### WHAT YOU WILL DO
Only the last stretch of the records is wanted: restate word for word the line with "## Discrete Prompt" and every line after it.

### THE RECORDS
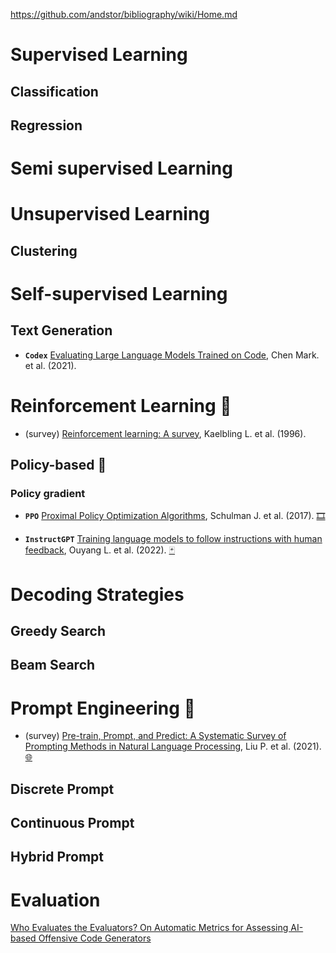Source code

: https://github.com/andstor/bibliography/wiki/Home.md

# Supervised Learning

## Classification

## Regression


# Semi supervised Learning


# Unsupervised Learning

## Clustering

# Self-supervised Learning

## Text Generation
* **`Codex`** [Evaluating Large Language Models Trained on Code](https://arxiv.org/abs/2107.03374), Chen Mark. et al. (2021).

# Reinforcement Learning :robot:

* (survey) [Reinforcement learning: A survey](https://www.jair.org/index.php/jair/article/view/10166/24110), Kaelbling L. et al. (1996).

## Policy-based :muscle:

### Policy gradient

* **`PPO`** [Proximal Policy Optimization Algorithms](https://arxiv.org/abs/1707.06347), Schulman J. et al. (2017). [🎞️](https://www.youtube.com/watch?v=bqdjsmSoSgI)

* **`InstructGPT`** [Training language models to follow instructions with human feedback](https://arxiv.org/abs/2203.02155), Ouyang L. et al. (2022). [:black_joker:](https://github.com/openai/following-instructions-human-feedback/blob/main/model-card.md)



# Decoding Strategies

## Greedy Search

## Beam Search

# Prompt Engineering :speech_balloon:

* (survey) [Pre-train, Prompt, and Predict: A Systematic Survey of Prompting Methods in Natural Language Processing](https://arxiv.org/pdf/2107.13586.pdf), Liu P. et al. (2021). [🌐](http://pretrain.nlpedia.ai)

## Discrete Prompt

## Continuous Prompt

## Hybrid Prompt

# Evaluation

[Who Evaluates the Evaluators? On Automatic Metrics for Assessing AI-based Offensive Code Generators](https://arxiv.org/pdf/2212.06008.pdf)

### EXERCISE ANSWER
## Discrete Prompt

## Continuous Prompt

## Hybrid Prompt

# Evaluation

[Who Evaluates the Evaluators? On Automatic Metrics for Assessing AI-based Offensive Code Generators](https://arxiv.org/pdf/2212.06008.pdf)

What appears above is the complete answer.